At Wembley, Villa were back to the flat back four shape they deployed during the first months of the season, and Engels and Mings were restored as a centre-back partnership for the first time since November 2. There were signs of promise in the way those two coped with City’s forward play, in the way Marvelous Nakamba conducted himself in that defensive midfield role, and the manner in which Villa stayed in the game right until the end, which should be encouraging to fans.

But there remain doubts over the fragility of this team, and what Smith’s strongest team actually is. The challenge remains the same: to find a way of preventing the opposition from racking up a high shot count while also posing an attacking threat themselves. It’s a balance Villa have struggled with all season. The position and role of Grealish, who looked fatigued at Wembley and faded after a bright start, and the return of McGinn, are crucial factors. Villa could likely increase their chances of winning games by pairing Samatta with Keinan Davis, and four midfielders behind — switching set-ups to suit matches (4-4-2 diamond, 4-3-1-2, etc).
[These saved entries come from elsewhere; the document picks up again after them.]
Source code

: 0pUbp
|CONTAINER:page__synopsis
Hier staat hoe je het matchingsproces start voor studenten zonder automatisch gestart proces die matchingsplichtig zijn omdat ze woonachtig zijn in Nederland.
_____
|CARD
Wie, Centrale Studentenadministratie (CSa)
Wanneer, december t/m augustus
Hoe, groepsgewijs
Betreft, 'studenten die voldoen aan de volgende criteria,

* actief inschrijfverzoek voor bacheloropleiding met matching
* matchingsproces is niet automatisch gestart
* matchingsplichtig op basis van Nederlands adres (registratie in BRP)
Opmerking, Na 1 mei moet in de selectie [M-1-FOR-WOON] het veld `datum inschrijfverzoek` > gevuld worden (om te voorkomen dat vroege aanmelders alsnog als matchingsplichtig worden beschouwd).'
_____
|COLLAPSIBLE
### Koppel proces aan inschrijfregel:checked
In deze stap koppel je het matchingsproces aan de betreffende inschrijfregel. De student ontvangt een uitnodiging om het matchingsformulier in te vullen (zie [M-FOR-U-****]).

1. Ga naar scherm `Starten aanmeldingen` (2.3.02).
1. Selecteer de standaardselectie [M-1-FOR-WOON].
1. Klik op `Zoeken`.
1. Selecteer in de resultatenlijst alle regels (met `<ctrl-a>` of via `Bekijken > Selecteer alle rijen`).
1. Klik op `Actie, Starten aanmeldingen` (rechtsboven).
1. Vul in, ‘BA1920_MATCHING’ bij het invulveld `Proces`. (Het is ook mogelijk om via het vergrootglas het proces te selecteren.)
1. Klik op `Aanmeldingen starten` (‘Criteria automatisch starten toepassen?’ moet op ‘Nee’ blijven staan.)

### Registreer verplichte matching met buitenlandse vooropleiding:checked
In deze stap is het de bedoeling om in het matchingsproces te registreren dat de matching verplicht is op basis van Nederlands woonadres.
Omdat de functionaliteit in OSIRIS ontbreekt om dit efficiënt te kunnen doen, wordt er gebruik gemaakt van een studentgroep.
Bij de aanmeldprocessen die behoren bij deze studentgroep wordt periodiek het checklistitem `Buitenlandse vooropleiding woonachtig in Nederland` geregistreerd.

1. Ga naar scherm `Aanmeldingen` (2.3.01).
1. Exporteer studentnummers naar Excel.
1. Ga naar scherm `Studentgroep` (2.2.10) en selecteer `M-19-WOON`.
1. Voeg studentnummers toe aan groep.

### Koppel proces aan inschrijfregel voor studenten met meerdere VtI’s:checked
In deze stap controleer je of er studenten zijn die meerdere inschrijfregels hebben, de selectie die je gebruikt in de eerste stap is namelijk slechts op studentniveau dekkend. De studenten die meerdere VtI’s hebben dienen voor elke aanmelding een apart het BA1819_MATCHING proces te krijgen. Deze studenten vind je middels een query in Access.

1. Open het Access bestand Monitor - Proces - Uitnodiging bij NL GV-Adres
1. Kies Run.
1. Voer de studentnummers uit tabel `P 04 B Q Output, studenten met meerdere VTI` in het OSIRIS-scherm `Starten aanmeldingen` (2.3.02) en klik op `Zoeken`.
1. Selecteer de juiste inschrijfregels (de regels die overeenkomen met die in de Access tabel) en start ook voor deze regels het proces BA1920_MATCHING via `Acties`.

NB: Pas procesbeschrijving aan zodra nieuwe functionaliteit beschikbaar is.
The final set of fixtures might be kinder to Villa, even if it doesn’t seem like it, given six of the current top eight are to come, starting with a visit to Leicester. Still, four of those games are at home, and Arsenal and Palace will also come to Villa Park. No matter which fixtures might look more ‘winnable’ on paper, the cold reality is that Villa will need to beat a couple of those higher-placed clubs. We’re looking at a minimum of four wins to stay up, while five would help us breathe much easier.

Relegation would hurt. It wouldn’t be a disaster; we’ve been here before and we know there’s a still a club to love, and a team to support. Personally, I didn’t enjoy watching Villa in the Championship any less than in the recent Premier League seasons. For the club, however, it would be a large step back after such significant strides forward in the last 18 months. Get through this season and Villa can properly start moving upwards again. Fail, and the rebuilding and resetting continues.

This isn’t the season we Villa fans longed for. We might have ‘taken 17th right now’ before a ball was kicked in August but we all secretly hoped Villa might bob along pleasantly in lower mid-table, without causing so much angst. As it is, each week since the arrival of winter has felt an exercise in managing stress. Then again, when you’re a Villa fan, you’re used to it.